*Exercise details*: In the records below, find every line that contains "terreno" and list it.

*Provided records*:
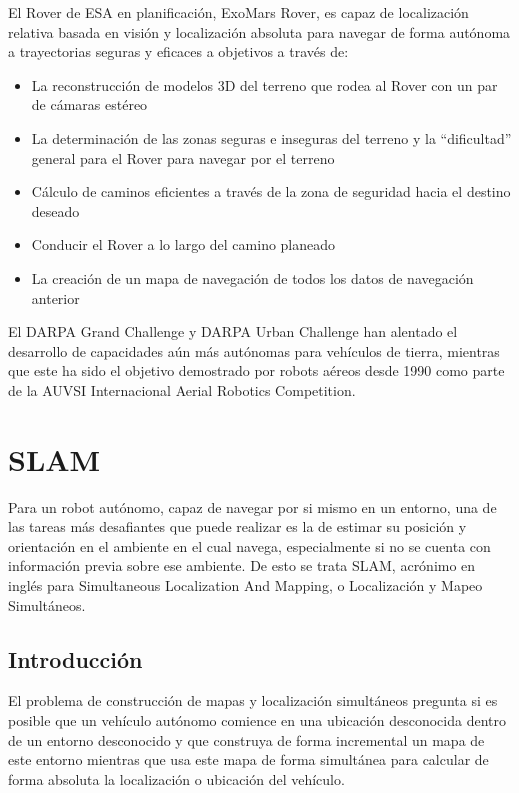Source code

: El Rover de ESA en planificación, ExoMars Rover, es capaz de localización relativa basada en visión y localización absoluta para navegar de forma autónoma a trayectorias seguras y eficaces a objetivos a través de:

\begin{itemize}
	\itemsep1pt \parskip1pt 
	\item La reconstrucción de modelos 3D del terreno que rodea al Rover con un par de cámaras estéreo
	\item La determinación de las zonas seguras e inseguras del terreno y la ``dificultad'' general para el Rover para navegar por el terreno
	\item Cálculo de caminos eficientes a través de la zona de seguridad hacia el destino deseado
	\item Conducir el Rover a lo largo del camino planeado
	\item La creación de un mapa de navegación de todos los datos de navegación anterior
\end{itemize}

El DARPA Grand Challenge y DARPA Urban Challenge han alentado el desarrollo de capacidades aún más autónomas para vehículos de tierra, mientras que este ha sido el objetivo demostrado por robots aéreos desde 1990 como parte de la AUVSI Internacional Aerial Robotics Competition.

\section{SLAM}
Para un robot autónomo, capaz de navegar por si mismo en un entorno, una de las tareas más desafiantes que puede realizar es la de estimar su posición y orientación en el ambiente en el cual navega, especialmente si no se cuenta con información previa sobre ese ambiente. De esto se trata SLAM, acrónimo en inglés para Simultaneous Localization And Mapping, o Localización y Mapeo Simultáneos.

\subsection{Introducción}
El problema de construcción de mapas y localización simultáneos pregunta si es posible que un vehículo autónomo comience en una ubicación desconocida dentro de un entorno desconocido y que construya de forma incremental un mapa de este entorno mientras que usa este mapa de forma simultánea para calcular de forma absoluta la localización o ubicación del vehículo.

*Response to the task*:
	\item La reconstrucción de modelos 3D del terreno que rodea al Rover con un par de cámaras estéreo
	\item La determinación de las zonas seguras e inseguras del terreno y la ``dificultad'' general para el Rover para navegar por el terreno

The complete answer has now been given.